▶ _WHAT THIS TASK INVOLVES_
Every line below that includes the word "label" needs to be copied.
____ GIVEN RECORDS
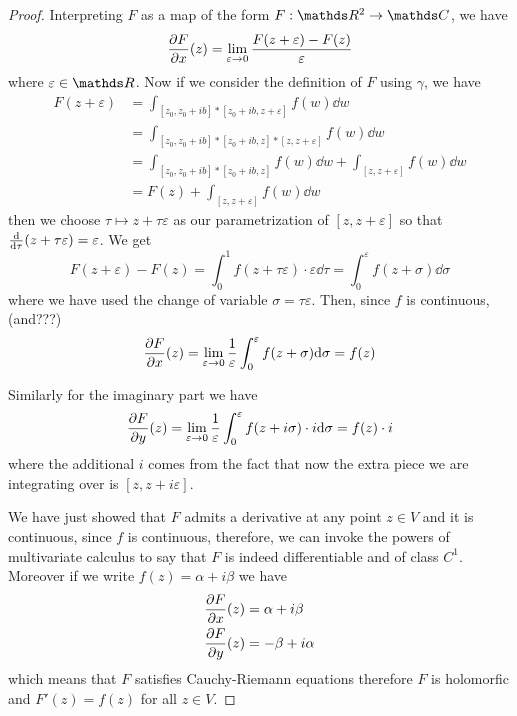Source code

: \documentclass[12pt]{extarticle}
\begin{document}
\begin{proof}
	Interpreting $F$ as a map of the form $F: \R^2 \to \C$, we have
	\begin{equation}
		\pdv{F}{x}()(z) = \lim_{\varepsilon \to 0} \frac{F(z + \varepsilon) - F(z)}{\varepsilon}
	\end{equation}
	where $\varepsilon \in \R$.
	Now if we consider the definition of $F$ using $\gamma$, we have
	\begin{align}
		F(z + \varepsilon) & = \int_{[z_0, z_0 + ib] * [z_0 + ib, z + \varepsilon]} f(w) \dd w          \\
		                   & = \int_{[z_0, z_0 + ib] * [z_0 + ib, z] * [z, z + \varepsilon]} f(w) \dd w \\
		                   & = \int_{[z_0, z_0 + ib] * [z_0 + ib, z]} f(w) \dd w
		+ \int_{[z, z + \varepsilon]} f(w) \dd w                                                        \\
		                   & = F(z) + \int_{[z, z + \varepsilon]} f(w) \dd w
	\end{align}
	then we choose $\tau \mapsto z + \tau \varepsilon$ as our parametrization of $[z, z + \varepsilon]$
	so that $\dv{\tau} (z + \tau \varepsilon) = \varepsilon$.
	We get
	\begin{equation}
		F(z + \varepsilon) - F(z) = \int_0^1 f(z + \tau \varepsilon) \cdot \varepsilon \dd \tau
		= \int_0^\varepsilon f(z + \sigma) \dd{\sigma}
	\end{equation}
	where we have used the change of variable $\sigma = \tau \varepsilon$.
	Then, since $f$ is continuous, (and???)
	\begin{equation}
		\pdv{F}{x}()(z) = \lim_{\varepsilon \to 0} \frac{1}{\varepsilon}
		\int_0^\varepsilon f(z + \sigma) \dd \sigma = f(z)
	\end{equation}

	Similarly for the imaginary part we have
	\begin{equation}
		\pdv{F}{y}()(z) = \lim_{\varepsilon \to 0} \frac{1}{\varepsilon}
		\int_0^\varepsilon f(z + i \sigma) \cdot i \dd \sigma = f(z) \cdot i
	\end{equation}
	where the additional $i$ comes from the fact that now the extra piece we are integrating over is
	$[z, z + i \varepsilon]$.

	We have just showed that $F$ admits a derivative at any point $z \in V$ and it is continuous,
	since $f$ is continuous, therefore, we can invoke the powers of multivariate calculus to say that
	$F$ is indeed differentiable and of class $C^1$.
	Moreover if we write $f(z) = \alpha + i \beta$ we have
	\begin{align}
		\pdv{F}{x}()(z) & = \alpha + i \beta  \\
		\pdv{F}{y}()(z) & = - \beta + i\alpha
	\end{align}
	which means that $F$ satisfies Cauchy-Riemann equations therefore $F$ is holomorfic
	and $F'(z) = f(z)$ for all $z \in V$.
\end{proof}
\end{document}
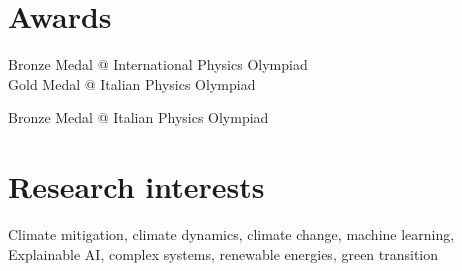 \documentclass[11pt, a4 paper]{article}
\begin{document}
\section*{Awards}
  \begin{description}[style=multiline,leftmargin=3cm,align=right]
    \item[2016]
      Bronze Medal @ International Physics Olympiad \\
      Gold Medal @ Italian Physics Olympiad
    \item[2015] Bronze Medal @ Italian Physics Olympiad
  \end{description}


\section*{Research interests}
  \begin{description}[style=multiline,leftmargin=3cm,align=right]
    \item[] Climate mitigation, climate dynamics, climate change, machine learning, Explainable AI, complex systems, renewable energies, green transition
  \end{description}


\end{document}
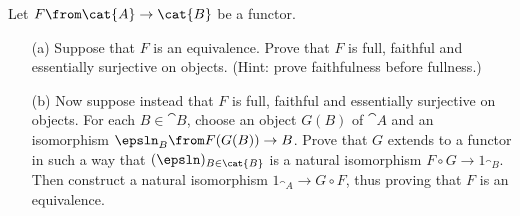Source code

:\begin{exercise}
Let $F\from \cat{A} \to \cat{B}$ be a functor.

        \begin{itemize}
        \item[(a)]
Suppose that $F$ is an equivalence.  Prove that $F$ is full, faithful and
essentially surjective on objects.  (Hint: prove faithfulness before
fullness.)

        \item[(b)]
Now suppose instead that $F$ is full, faithful and essentially surjective
on objects.  For each $B \in \cat{B}$, choose an object $G(B)$ of $\cat{A}$
and an isomorphism $\epsln_B\from F(G(B)) \to B$.  Prove that $G$ extends
to a functor in such a way that $(\epsln)_{B \in \cat{B}}$ is a natural
isomorphism $F \circ G \to 1_{\cat{B}}$.  Then construct a natural isomorphism
$1_{\cat{A}} \to G \circ F$, thus proving that $F$ is an equivalence.
        \end{itemize}
\end{exercise}
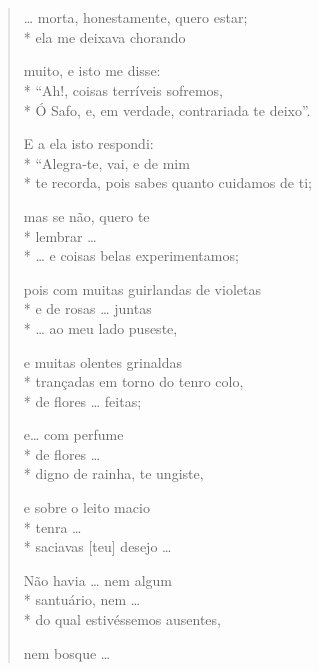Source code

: \section*{}
\begin{verse}
\ldots{} morta, honestamente, quero estar;\\*
ela me deixava chorando

muito, e isto me disse:\\*
``Ah!, coisas terríveis sofremos,\\*
Ó Safo, e, em verdade, contrariada te deixo''.

E a ela isto respondi:\\*
``Alegra-te, vai, e de mim\\*
te recorda, pois sabes quanto cuidamos de ti;

mas se não, quero te\\*
lembrar \ldots{}\\*
\ldots{} e coisas belas experimentamos;

pois com muitas guirlandas de violetas\\*
e de rosas \ldots{} juntas\\*
\ldots{} ao meu lado puseste,			

e muitas olentes grinaldas\\*
trançadas em torno do tenro colo, \\*
de flores \ldots{} feitas;

e\ldots{} com perfume\\*
de flores \ldots{}\\*
digno de rainha, te ungiste,

e sobre o leito macio\\*
tenra \ldots{}\\*
saciavas [teu] desejo \ldots{}

Não havia \ldots{} nem algum\\*
santuário, nem \ldots{}\\*
do qual estivéssemos ausentes,

nem bosque \ldots{}
\end{verse}

\medskip

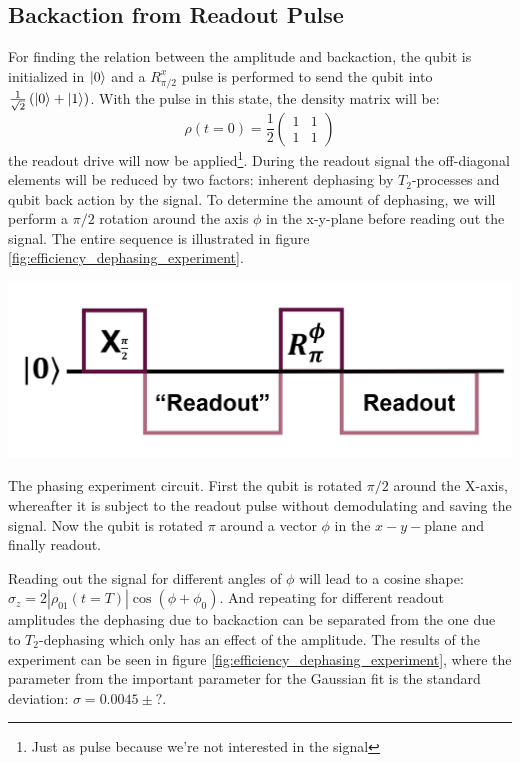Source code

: \subsection{Backaction from Readout Pulse}
For finding the relation between the amplitude and backaction, the qubit is initialized in $\ket{0}$ and a $R^x_{\pi/2}$ pulse is performed to send the qubit into $\frac{1}{\sqrt{2}}\left(\ket{0} + \ket{1}\right)$. With the pulse in this state, the density matrix will be:
\begin{equation}
    \rho(t=0) = \frac12 \begin{pmatrix}1 & 1 \\ 1 & 1\end{pmatrix}
\end{equation}
the readout drive will now be applied\footnote{Just as pulse because we're not interested in the signal}. During the readout signal the off-diagonal elements will be reduced by two factors: inherent dephasing by $T_2$-processes and qubit back action by the signal. To determine the amount of dephasing, we will perform a $\pi/2$ rotation around the axis $\phi$ in the x-y-plane before reading out the signal. The entire sequence is illustrated in figure \ref{fig:efficiency_dephasing_experiment}.

\begin{marginfigure}
    \centering
    \includegraphics{Figs/circuits/dephasing.png}
    \caption{The phasing experiment circuit. First the qubit is rotated $\pi/2$ around the X-axis, whereafter it is subject to the readout pulse without demodulating and saving the signal. Now the qubit is rotated $\pi$ around a vector $\phi$ in the $x-y-$plane and finally readout.}
    \label{fig:efficiency_dephasing_experiment}
\end{marginfigure}

Reading out the signal for different angles of $\phi$ will lead to a cosine shape: $\sigma_z = 2 |\rho_{01}(t= T)| \cos(\phi+\phi_0)$. And repeating for different readout amplitudes the dephasing due to backaction can be separated from the one due to $T_2$-dephasing which only has an effect of the amplitude. The results of the experiment can be seen in figure \ref{fig:efficiency_dephasing_experiment}, where the parameter from the important parameter for the Gaussian fit is the standard deviation: $\sigma = 0.0045 \pm ?$. 


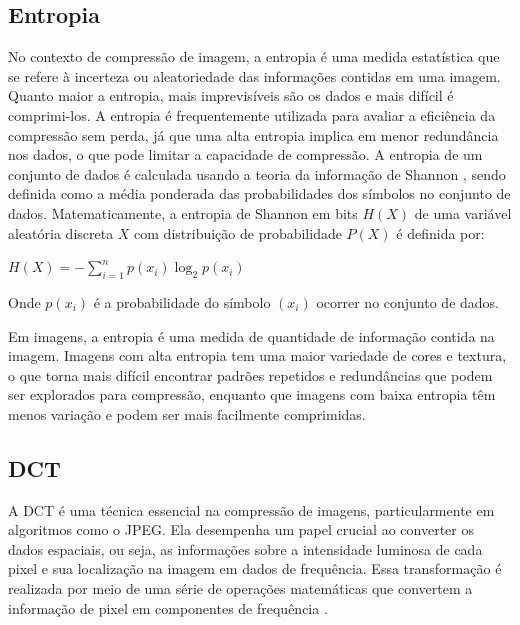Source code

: \subsection{Entropia}
No contexto de compressão de imagem, a entropia é uma medida estatística que se refere à incerteza ou aleatoriedade das informações contidas em uma imagem. Quanto maior a entropia, mais imprevisíveis são os dados e mais difícil é comprimi-los. A entropia é frequentemente utilizada para  avaliar a eficiência da compressão sem perda, já que uma alta entropia implica em menor redundância nos dados, o que pode limitar a capacidade de compressão. A entropia de um conjunto de dados é calculada usando a teoria da informação de Shannon \cite{dataCopressionSayood}, sendo definida como a média ponderada das probabilidades dos símbolos no conjunto de dados. Matematicamente, a entropia de Shannon em bits $H(X)$ de uma variável aleatória discreta $X$ com distribuição de probabilidade $P(X)$ é definida por:
\BlankLine
\begin{center}
    \(\displaystyle H(X) = - \sum_{i=1}^{n} p(x_i) \log_2 p(x_i)\)
\end{center}

\noindent Onde $p(x_i)$ é a probabilidade do símbolo $(x_i)$ ocorrer no conjunto de dados.

Em imagens, a entropia é uma medida de quantidade de informação contida na imagem. Imagens com alta entropia tem uma maior variedade de cores e textura, o que torna mais difícil encontrar padrões repetidos e redundâncias que podem ser explorados para compressão, enquanto que imagens com baixa entropia têm menos variação e podem ser mais facilmente comprimidas. 

\subsection{\acrfull{DCT}}
A \acrfull{DCT} é uma técnica essencial na compressão de imagens, particularmente em algoritmos como o \acrshort{JPEG}. Ela desempenha um papel crucial ao converter os dados espaciais, ou seja, as informações sobre  a intensidade luminosa de cada pixel e sua localização na imagem em dados de frequência. Essa transformação é realizada por meio de uma série de operações matemáticas que convertem a informação de pixel em componentes de frequência \cite{digitalImageProcessingGonzalez}.

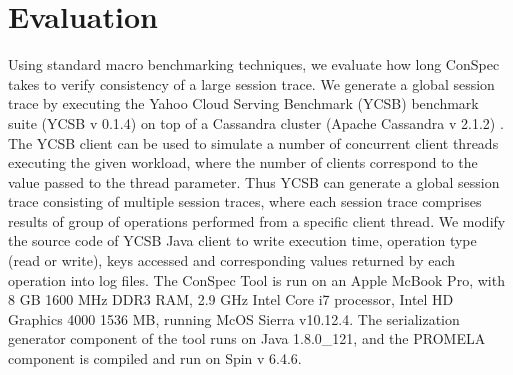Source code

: \documentclass[journal,compsoc]{IEEEtran}
\begin{document}
 \section{Evaluation}\label{sec:eval}
   Using standard macro benchmarking techniques, we evaluate how long ConSpec takes to verify consistency of a large session trace.   We generate a global session trace by executing the Yahoo Cloud Serving Benchmark (YCSB) benchmark suite (YCSB v 0.1.4)  \cite{Cooper:2010:BCS:1807128.1807152}  on top of a Cassandra cluster (Apache Cassandra v 2.1.2)  \cite{Lakshman:2010:CDS:1773912.1773922}.  %
 The YCSB client can be used to simulate a number of concurrent client threads executing the given workload, where the number of clients correspond to the value passed to the thread parameter. Thus YCSB can generate a global session trace consisting of multiple session traces, where each session trace comprises results of group of operations performed from a specific client thread.    We modify the source code of YCSB Java client to write execution time, operation type (read or write), keys accessed and corresponding values returned by each operation into log files. The ConSpec Tool is run on an Apple McBook Pro, with 8 GB 1600 MHz DDR3 RAM,  2.9 GHz Intel Core i7 processor, Intel HD Graphics 4000 1536 MB, running McOS Sierra v10.12.4. The serialization generator component of the tool runs on Java 1.8.0\_121, and the PROMELA component is compiled and run on Spin v 6.4.6.  
\end{document}
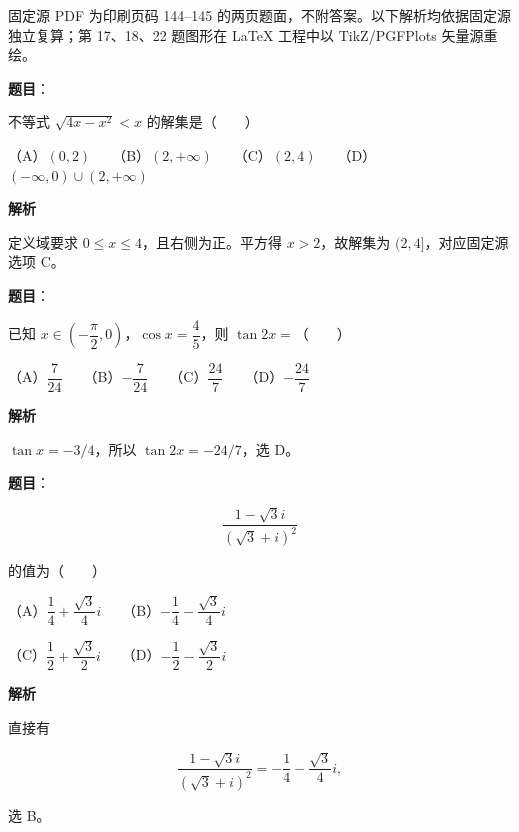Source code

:

\begin{gktip}
固定源 PDF 为印刷页码 144–145 的两页题面，不附答案。以下解析均依据固定源独立复算；第 17、18、22 题图形在 LaTeX 工程中以 TikZ/PGFPlots 矢量源重绘。
\end{gktip}


\begin{answer}

\textbf{题目}：

不等式 $\sqrt{4x-x^2}<x$ 的解集是\mbox{（　　）}

（A）$(0,2)$　　（B）$(2,+\infty)$　　（C）$(2,4)$　　（D）$(-\infty,0)\cup(2,+\infty)$

\textbf{解析}

定义域要求 $0\leqslant x\leqslant4$，且右侧为正。平方得 $x>2$，故解集为 $(2,4]$，对应固定源选项 C。

\gkanswer{答案：C（按固定源字面解集为 $(2,4]$；选项端点按原卷印刷核对）。}

\end{answer}
\begin{answer}

\textbf{题目}：

已知 $x\in\left(-\dfrac\pi2,0\right)$，$\cos x=\dfrac45$，则 $\tan2x=$\mbox{（　　）}

（A）$\dfrac7{24}$　　（B）$-\dfrac7{24}$　　（C）$\dfrac{24}{7}$　　（D）$-\dfrac{24}{7}$

\textbf{解析}

$\tan x=-3/4$，所以 $\tan2x=-24/7$，选 D。


\end{answer}
\begin{answer}

\textbf{题目}：

\nopagebreak[4]
\[
\frac{1-\sqrt3 i}{(\sqrt3+i)^2}
\]

的值为\mbox{（　　）}

（A）$\dfrac14+\dfrac{\sqrt3}{4}i$　　（B）$-\dfrac14-\dfrac{\sqrt3}{4}i$

（C）$\dfrac12+\dfrac{\sqrt3}{2}i$　　（D）$-\dfrac12-\dfrac{\sqrt3}{2}i$

\textbf{解析}

直接有

\nopagebreak[4]
\[
\frac{1-\sqrt3i}{(\sqrt3+i)^2}
=-\frac14-\frac{\sqrt3}{4}i,
\]

选 B。


\end{answer}
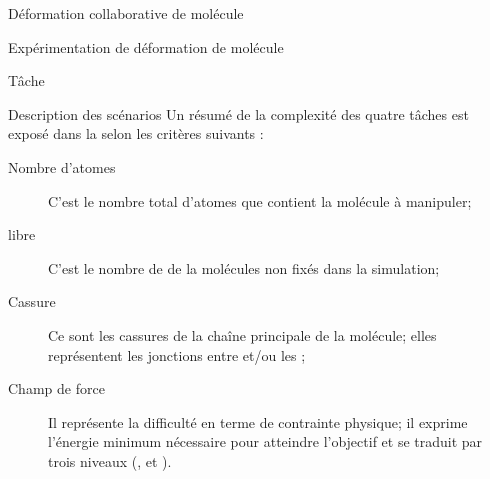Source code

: \documentclass[myfrancais]{mythesis}
\begin{document}
\begin{mychapter}{Déformation collaborative de molécule}
\begin{mysection}{Expérimentation de déformation de molécule}
\begin{mysubsection}{Tâche}
\begin{mysubsubsection}{Description des scénarios}
					Un résumé de la complexité des quatre tâches est exposé dans la  selon les critères suivants :
					\begin{description}
						\item[Nombre d'atomes] C'est le nombre total d'atomes que contient la molécule à manipuler;
						\item[ libre] C'est le nombre de  de la molécules non fixés dans la simulation;
						\item[Cassure] Ce sont les cassures de la chaîne principale de la molécule; elles représentent les jonctions entre \myhelice* et/ou les \myfeuillet*;
						\item[Champ de force] Il représente la difficulté en terme de contrainte physique; il exprime l'énergie minimum nécessaire pour atteindre l'objectif et se traduit par trois niveaux (,  et ).
					\end{description}


\end{mysubsubsection}
\end{mysubsection}
\end{mysection}
\end{mychapter}
\end{document}
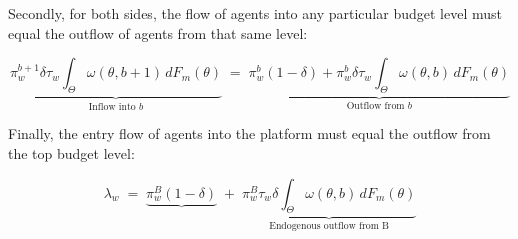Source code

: Secondly, for both sides, the flow of agents into any particular budget level must equal the outflow of agents from that same level: 

\begin{equation}
    \underbrace{\pi_w^{b+1} \delta \tau_w \int_{\Theta} \omega(\theta,b+1)\,dF_{m}(\theta)}_{\text{Inflow into $b$}} \;=\; \underbrace{\pi_w^{b} (1-\delta) + \pi_w^{b} \delta \tau_w\int_{\Theta} \omega(\theta,b)\,dF_{m}(\theta)}_{\text{Outflow from $b$}}
\end{equation}

Finally, the entry flow of agents into the platform must equal the outflow from the top budget level:

\begin{equation}
    \lambda_w \;=\; \underbrace{\pi_w^{B}(1-\delta)} \;+\; \underbrace{\pi_w^{B} \tau_w \delta \int_{\Theta} \omega(\theta,b)\,dF_{m}(\theta)}_{\text{Endogenous outflow from B}}
\end{equation}

%  


\begin{comment}
\begin{equation} 
    \underbrace{\lambda_m \Big( F_m(\theta'')-F_m(\theta') \Big)}_{\text{Entering Agents}}\;=\;\underbrace{(1-\delta)N^m(\sigma)}_{\text{Exogenous Deaths}}+\quad  \underbrace{\delta N^m(\sigma)  G^m_b(1 \,|\, \sigma)\int_{\Theta}\sigma_m(\theta,1)\,dG^w_\theta(\theta \,|\, \sigma)}_{\text{Expended Budgets}} 
\end{equation} 

\begin{equation}
    \underbrace{\left(\delta  \int_{\Theta}\sigma_m(\theta,b+1)\,dw_\theta(\theta \,|\, \sigma)\right)N_mR^m_{b+1}}_{\text{Transitions into budget b}}\;=\;\underbrace{\left((1-\delta)+\delta \int_{\Theta} \sigma_m(\theta,b)\,dw_\theta(\theta \,|\, \sigma)\right)N^m R^m_{b}}_{\text{Transitions out of budget b}}
\end{equation}

\begin{equation}
    \underbrace{\lambda_m \Big(F_m(\theta'')-F_m(\theta')\Big)}_{\text{Transitions into budget level B}}\;=\;\underbrace{\left((1-\delta)+\delta \int_{\Theta} \mu(\theta,b)\,dw_\theta(\theta \,|\, \sigma)\right)N_mR^m_{B}}_{\text{Transitions out of budget level B}}
\end{equation} 
\end{comment} 


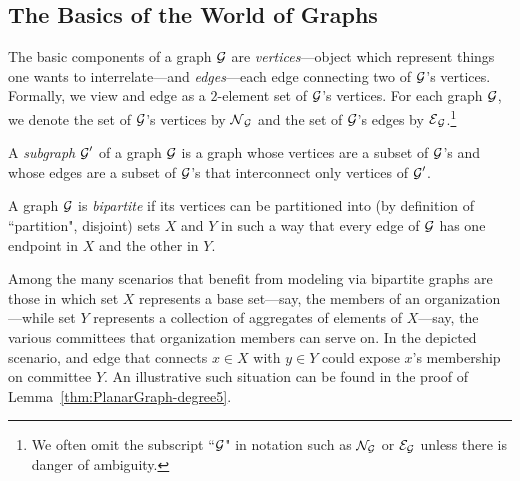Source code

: \subsection{The Basics of the World of Graphs}

The basic components of a graph $\mbox{$\cal G$}$ are {\it vertices}---object which represent things one wants to interrelate---and {\it edges}---each edge connecting two of $\mbox{$\cal G$}$'s vertices.  Formally, we view and edge as a $2$-element set of $\mbox{$\cal G$}$'s vertices.  For each graph $\mbox{$\cal G$}$, we denote the set of $\mbox{$\cal G$}$'s vertices by $\mbox{$\cal N$}_{\mbox{{\scriptsize $\cal G$}}}$ and the set of $\mbox{$\cal G$}$'s edges by $\mbox{$\cal E$}_{\mbox{{\scriptsize $\cal G$}}}$.\footnote{We often omit the subscript ``$\mbox{$\cal G$}$" in notation such as ${\cal N}_{\cal G}$ or ${\cal E}_{\cal G}$ unless there is danger of ambiguity.}

\bigskip

\noindent {}

\bigskip

\noindent
A {\it subgraph} $\mbox{$\cal G$}'$ of a graph $\mbox{$\cal G$}$ is a graph whose vertices are a subset of $\mbox{$\cal G$}$'s and whose edges are a subset of $\mbox{$\cal G$}$'s that interconnect only vertices of $\mbox{$\cal G$}'$.

\medskip

A graph $\mbox{$\cal G$}$ is {\em bipartite} if its vertices can be partitioned into (by definition of ``partition", disjoint) sets $X$ and $Y$ in such a way that every edge of $\mbox{$\cal G$}$ has one endpoint in $X$ and the other in $Y$.

\smallskip

Among the many scenarios that benefit from modeling via bipartite graphs are those in which set $X$ represents a base set---say, the members of an organization---while set $Y$ represents a collection of aggregates of elements of $X$---say, the various committees that organization members can serve on.  In the depicted scenario, and edge that connects $x \in X$ with $y \in Y$ could expose $x$'s membership on committee $Y$.  An illustrative such situation can be found in the proof of Lemma~\ref{thm:PlanarGraph-degree5}.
________
▶ _RESULT OF THIS EXERCISE_
    \label{fig:efficiency_dephasing_experiment}
 \section{Evaluation}\label{sec:eval}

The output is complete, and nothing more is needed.